His number two man, Zawahiri, has also invoked Vietnam. In a letter to al Qaeda's chief of operations in Iraq, Zawahiri pointed to "the aftermath of the collapse of the American power in Vietnam and how they ran and left their agents."

Zawahiri later returned to this theme, declaring that the Americans "know better than others that there is no hope in victory. The Vietnam specter is closing every outlet." Here at home, some can argue our withdrawal from Vietnam carried no price to American credibility -- but the terrorists see it differently.
Vietnam is an important part of our History. But it cannot now be changed. The present is all we have to work with, but by remembering and learning the lessons that History has taught us, the future becomes something better, for all. On the other hand, the President clearly stated what's likely to happen if we don't follow through. The view is from two men of the Vietnam era. One pro, one con.

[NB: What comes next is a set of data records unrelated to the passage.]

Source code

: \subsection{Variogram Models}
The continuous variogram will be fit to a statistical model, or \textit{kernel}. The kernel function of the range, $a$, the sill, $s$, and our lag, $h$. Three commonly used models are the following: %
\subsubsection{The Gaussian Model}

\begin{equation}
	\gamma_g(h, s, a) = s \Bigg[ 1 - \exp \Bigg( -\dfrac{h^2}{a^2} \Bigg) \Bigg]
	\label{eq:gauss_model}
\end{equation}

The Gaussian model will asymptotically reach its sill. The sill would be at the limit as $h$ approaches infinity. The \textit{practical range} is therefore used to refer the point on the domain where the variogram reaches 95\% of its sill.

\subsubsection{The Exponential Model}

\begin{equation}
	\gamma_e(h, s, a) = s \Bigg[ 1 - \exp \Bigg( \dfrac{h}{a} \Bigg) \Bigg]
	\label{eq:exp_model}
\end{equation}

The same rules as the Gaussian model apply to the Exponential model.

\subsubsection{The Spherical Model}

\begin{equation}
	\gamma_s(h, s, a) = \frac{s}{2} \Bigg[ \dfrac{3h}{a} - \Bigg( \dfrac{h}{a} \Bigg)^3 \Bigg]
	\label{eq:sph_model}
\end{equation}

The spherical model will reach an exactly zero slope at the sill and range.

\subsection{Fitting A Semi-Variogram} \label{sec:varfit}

Here's what they said: "Defeat would produce an explosion of euphoria among all the forces of Islamist extremism, throwing the entire Middle East into even greater upheaval. The likely human and strategic costs are appalling to contemplate. Perhaps that is why so much of the current debate seeks to ignore these consequences." I believe these men are right.
Our President is aware that History cannot fully predict all possibilities, but it can give us very good, although somewhat vague, indications of what the future will bring based on what we do today.
I recognize that history cannot predict the future with absolute certainty. I understand that. But history does remind us that there are lessons applicable to our time. And we can learn something from history. In Asia, we saw freedom triumph over violent ideologies after the sacrifice of tens of thousands of American lives -- and that freedom has yielded peace for generations.
This is one lesson we don't have to learn again.